> What the task requires
From the entries that follow, reproduce exactly and only the lines from the line with "## Team Members" to the line with "## Introduction", endpoints included.

> Records supplied
╭──

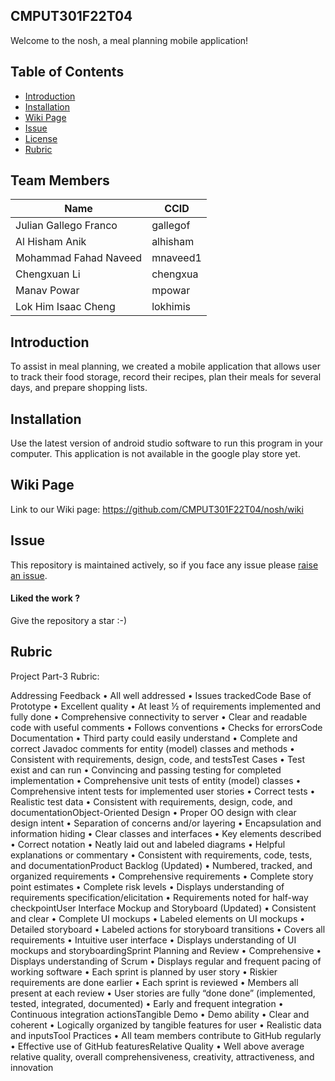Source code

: ## CMPUT301F22T04
Welcome to the nosh, a meal planning mobile application!

## Table of Contents
- [Introduction](#introduction)
- [Installation](#installation)
- [Wiki Page](#wiki-page)
- [Issue](#issue)
- [License](#license)
- [Rubric](#rubric)

## Team Members
| Name  | CCID | 
| ------------- | ------------- |
| Julian Gallego Franco  | gallegof | 
| Al Hisham Anik | alhisham | 
| Mohammad Fahad Naveed  | mnaveed1  | 
| Chengxuan Li | chengxua | 
| Manav Powar | mpowar | 
| Lok Him Isaac Cheng | lokhimis | 

## Introduction
To assist in meal planning, we created a mobile application that allows user to track their food storage, record their recipes, plan their meals for several days, and prepare shopping lists.


## Installation
Use the latest version of android studio software to run this program in your computer. This application is not available in the google play store yet.

## Wiki Page
Link to our Wiki page: https://github.com/CMPUT301F22T04/nosh/wiki







## Issue
This repository is maintained actively, so if you face any issue please <a href="https://github.com/ankitwasankar/mftool-java/issues/new">raise an issue</a>.

<h4>Liked the work ?</h4>
Give the repository a star :-)



## Rubric

Project Part-3 Rubric:

Addressing Feedback
• All well addressed
• Issues trackedCode Base of Prototype
• Excellent quality
• At least ½ of requirements implemented and fully done
• Comprehensive connectivity to server
• Clear and readable code with useful comments
• Follows conventions
• Checks for errorsCode Documentation
• Third party could easily understand
• Complete and correct Javadoc comments for entity (model) classes and methods
• Consistent with requirements, design, code, and testsTest Cases
• Test exist and can run
• Convincing and passing testing for completed implementation
• Comprehensive unit tests of entity (model) classes
• Comprehensive intent tests for implemented user stories
• Correct tests
• Realistic test data
• Consistent with requirements, design, code, and documentationObject-Oriented Design
• Proper OO design with clear design intent
• Separation of concerns and/or layering
• Encapsulation and information hiding
• Clear classes and interfaces
• Key elements described
• Correct notation
• Neatly laid out and labeled diagrams
• Helpful explanations or commentary
• Consistent with requirements, code, tests, and documentationProduct Backlog (Updated)
• Numbered, tracked, and organized requirements
• Comprehensive requirements
• Complete story point estimates
• Complete risk levels
• Displays understanding of requirements specification/elicitation
• Requirements noted for half-way checkpointUser Interface Mockup and Storyboard (Updated)
• Consistent and clear
• Complete UI mockups
• Labeled elements on UI mockups
• Detailed storyboard
• Labeled actions for storyboard transitions
• Covers all requirements
• Intuitive user interface
• Displays understanding of UI mockups and storyboardingSprint Planning and Review
• Comprehensive
• Displays understanding of Scrum
• Displays regular and frequent pacing of working software
• Each sprint is planned by user story
• Riskier requirements are done earlier
• Each sprint is reviewed
• Members all present at each review
• User stories are fully “done done” (implemented, tested, integrated, documented)
• Early and frequent integration
• Continuous integration actionsTangible Demo
• Demo ability
• Clear and coherent
• Logically organized by tangible features for user
• Realistic data and inputsTool Practices
• All team members contribute to GitHub regularly
• Effective use of GitHub featuresRelative Quality
• Well above average relative quality, overall comprehensiveness, creativity, attractiveness, and innovation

╰──

> Answer for the task
## Team Members
| Name  | CCID | 
| ------------- | ------------- |
| Julian Gallego Franco  | gallegof | 
| Al Hisham Anik | alhisham | 
| Mohammad Fahad Naveed  | mnaveed1  | 
| Chengxuan Li | chengxua | 
| Manav Powar | mpowar | 
| Lok Him Isaac Cheng | lokhimis | 

## Introduction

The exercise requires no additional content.